WORK TASK
After reading each line of the entries, give the number of lines that contain "file" and nothing else.
━━━ RECORD EXTRACTS
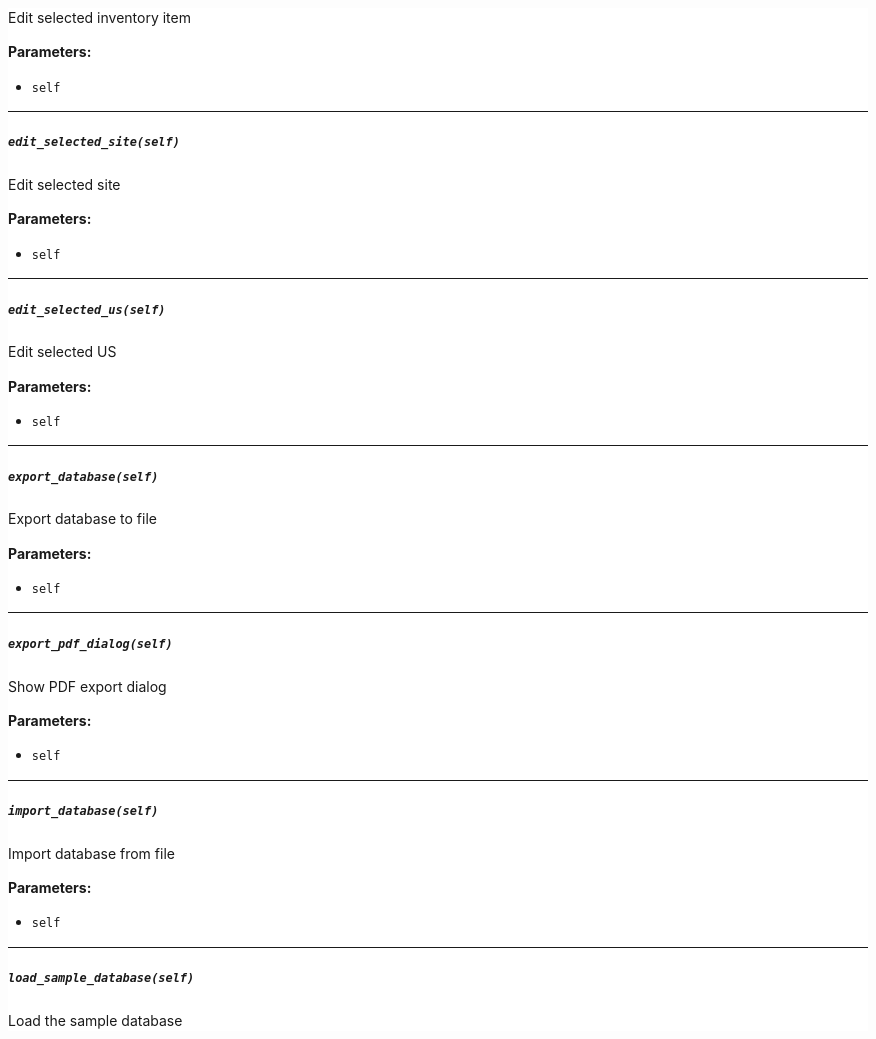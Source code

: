 Edit selected inventory item

**Parameters:**

- `self`

---

##### `edit_selected_site(self)`

Edit selected site

**Parameters:**

- `self`

---

##### `edit_selected_us(self)`

Edit selected US

**Parameters:**

- `self`

---

##### `export_database(self)`

Export database to file

**Parameters:**

- `self`

---

##### `export_pdf_dialog(self)`

Show PDF export dialog

**Parameters:**

- `self`

---

##### `import_database(self)`

Import database from file

**Parameters:**

- `self`

---

##### `load_sample_database(self)`

Load the sample database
━━━━━━
TASK SOLUTION
2